** Supplied records follows **
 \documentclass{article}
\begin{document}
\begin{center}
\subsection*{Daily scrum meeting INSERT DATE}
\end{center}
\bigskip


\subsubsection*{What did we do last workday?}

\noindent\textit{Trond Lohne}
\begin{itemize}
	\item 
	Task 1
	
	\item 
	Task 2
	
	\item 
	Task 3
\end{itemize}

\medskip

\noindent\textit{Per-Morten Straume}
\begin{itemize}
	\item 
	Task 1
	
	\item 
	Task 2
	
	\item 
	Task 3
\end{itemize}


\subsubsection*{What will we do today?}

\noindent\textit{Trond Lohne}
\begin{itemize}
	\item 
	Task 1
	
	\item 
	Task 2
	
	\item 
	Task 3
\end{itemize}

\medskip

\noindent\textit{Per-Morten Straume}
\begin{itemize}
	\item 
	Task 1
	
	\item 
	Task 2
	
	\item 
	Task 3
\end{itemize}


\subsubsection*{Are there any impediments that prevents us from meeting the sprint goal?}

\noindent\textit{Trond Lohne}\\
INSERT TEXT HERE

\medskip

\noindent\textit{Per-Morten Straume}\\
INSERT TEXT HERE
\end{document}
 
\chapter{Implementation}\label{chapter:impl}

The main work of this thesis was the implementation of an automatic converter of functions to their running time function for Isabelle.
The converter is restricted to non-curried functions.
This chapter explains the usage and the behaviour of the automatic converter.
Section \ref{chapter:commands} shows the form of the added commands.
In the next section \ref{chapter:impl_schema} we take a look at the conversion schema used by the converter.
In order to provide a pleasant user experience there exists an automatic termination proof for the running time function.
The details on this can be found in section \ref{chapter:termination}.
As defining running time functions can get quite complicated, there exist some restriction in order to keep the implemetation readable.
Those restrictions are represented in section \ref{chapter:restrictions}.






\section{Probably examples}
** End of Supplied records **
Work instructions: From the entries, report each line that includes the word "meeting".

Written answer:
\subsection*{Daily scrum meeting INSERT DATE}
\subsubsection*{Are there any impediments that prevents us from meeting the sprint goal?}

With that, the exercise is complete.